──────── MATERIAL PROVIDED ────────

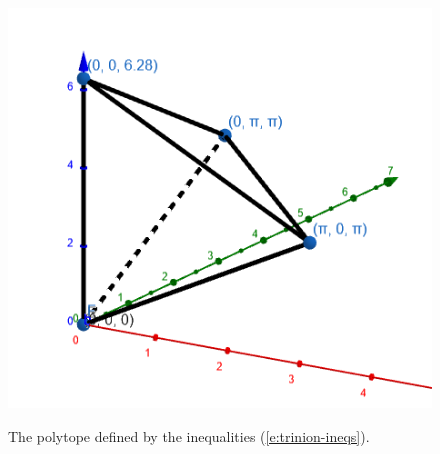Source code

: 	\begin{figure}[h]
	\centering
	\includegraphics[width=0.5\linewidth]{polytope.png}\label{fig:polytope}
	\caption{The polytope defined by the inequalities (\ref{e:trinion-ineqs}).}
	\end{figure}

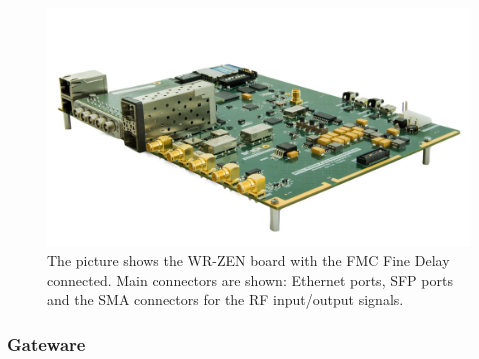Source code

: 
\begin{figure}[H]
    \centering
    \includegraphics[width=0.7\linewidth]{img/wrzen}
    \caption[WR-ZEN board picture]{The picture shows the WR-ZEN board with the FMC Fine Delay connected. Main connectors are shown: Ethernet ports, SFP ports and the SMA connectors for the RF input/output signals.}
    \label{fig:wrzen}
\end{figure}


\subsubsection{Gateware}

%
%

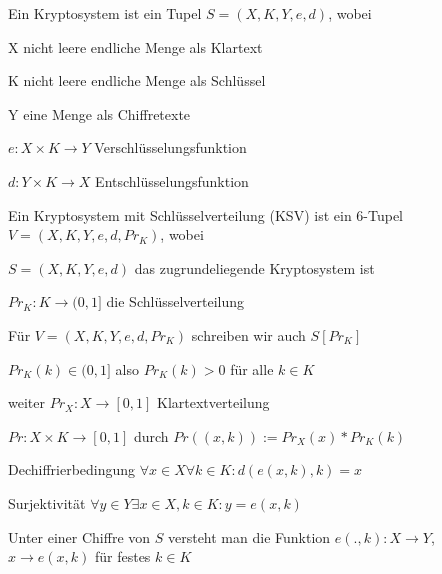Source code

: \documentclass[avery5371, frame]{flashcards}
\begin{document}

\begin{flashcard}[Kryptosysteme]{Ein Kryptosystem ist ein Tupel $S=(X,K,Y,e,d)$, wobei}
    \begin{itemize*}
        \item X nicht leere endliche Menge als Klartext
        \item K nicht leere endliche Menge als Schlüssel
        \item Y eine Menge als Chiffretexte
        \item $e:X\times K\rightarrow Y$ Verschlüsselungsfunktion
        \item $d:Y\times K\rightarrow X$ Entschlüsselungsfunktion
    \end{itemize*}
\end{flashcard}

\begin{flashcard}{Ein Kryptosystem mit Schlüsselverteilung (KSV) ist ein 6-Tupel $V=(X,K,Y,e,d,Pr_K)$, wobei}
    \begin{itemize*}
        \item $S=(X,K,Y,e,d)$ das zugrundeliegende Kryptosystem ist
        \item $Pr_K:K\rightarrow (0,1]$ die Schlüsselverteilung
        \item Für $V=(X,K,Y,e,d,Pr_K)$ schreiben wir auch $S[Pr_K]$
        \item $Pr_K(k)\in (0,1]$ also $Pr_K(k)> 0$ für alle $k\in K$
        \item weiter $Pr_X:X\rightarrow [0,1]$ Klartextverteilung
        \item $Pr:X\times K\rightarrow [0,1]$ durch $Pr((x,k)):=Pr_X(x)*Pr_K(k)$
    \end{itemize*}
\end{flashcard}

\begin{flashcard}[Kryptosysteme]{Dechiffrierbedingung}
    $\forall x\in X\forall k\in K:d(e(x,k),k) =x$
\end{flashcard}

\begin{flashcard}[Kryptosysteme]{Surjektivität}
    $\forall y\in Y\exists x\in X,k\in K:y=e(x,k)$
\end{flashcard}

\begin{flashcard}[Kryptosysteme]{Unter einer Chiffre von $S$ versteht man}
    die Funktion $e(.,k):X\rightarrow Y$, $x\rightarrow e(x,k)$ für festes $k\in K$
\end{flashcard}
\end{document}
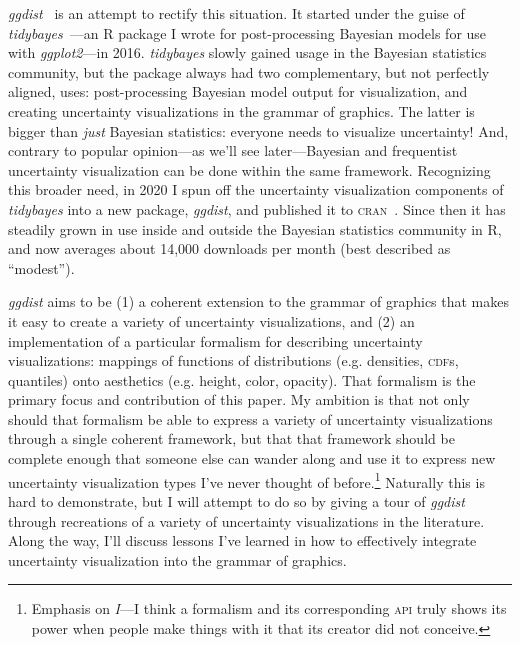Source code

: \documentclass[journal]{vgtc}                     %
\begin{document}
\textit{ggdist}~\cite{kay2023ggdist} is an attempt to rectify this situation. It started under the guise of \textit{tidybayes}~\cite{kay2023tidybayes}---an R package I wrote for post-processing Bayesian models for use with \textit{ggplot2}---in 2016. \textit{tidybayes} slowly gained usage in the Bayesian statistics community, but the package always had two complementary, but not perfectly aligned, uses: post-processing Bayesian model output for visualization, and creating uncertainty visualizations in the grammar of graphics. The latter is bigger than \textit{just} Bayesian statistics: everyone needs to visualize uncertainty! And, contrary to popular opinion---as we'll see later---Bayesian and frequentist uncertainty visualization can be done within the same framework. Recognizing this broader need, in 2020 I spun off the uncertainty visualization components of \textit{tidybayes} into a new package, \textit{ggdist}, and published it to \textsc{cran}~\cite{hornik2012cran}. Since then it has steadily grown in use inside and outside the Bayesian statistics community in R, and now averages about 14,000 downloads per month (best described as ``modest''). %

\textit{ggdist} aims to be (1) a coherent extension to the grammar of graphics that makes it easy to create a variety of uncertainty visualizations, and (2) an implementation of a particular formalism for describing uncertainty visualizations: mappings of functions of distributions (e.g. densities, \textsc{cdf}s, quantiles) onto aesthetics (e.g. height, color, opacity). That formalism is the primary focus and contribution of this paper. My ambition is that not only should that formalism be able to express a variety of uncertainty visualizations through a single coherent framework, but that that framework should be complete enough that someone else can wander along and use it to express new uncertainty visualization types I've never thought of before.\footnote{Emphasis on \textit{I}---I think a formalism and its corresponding \textsc{api} truly shows its power when people make things with it that its creator did not conceive.} Naturally this is hard to demonstrate, but I will attempt to do so by giving a tour of \textit{ggdist} through recreations of a variety of uncertainty visualizations in the literature. Along the way, I'll discuss lessons I've learned in how to effectively integrate uncertainty visualization into the grammar of graphics.

\end{document}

────────

GOAL OF THE EXERCISE ▸ From the records, copy every line that has the string "linewidth" in it.

ANSWER SECTION ▸
	\includegraphics[width=0.5\linewidth]{polytope.png}\label{fig:polytope}
    \includegraphics[width=0.7\linewidth]{img/wrzen}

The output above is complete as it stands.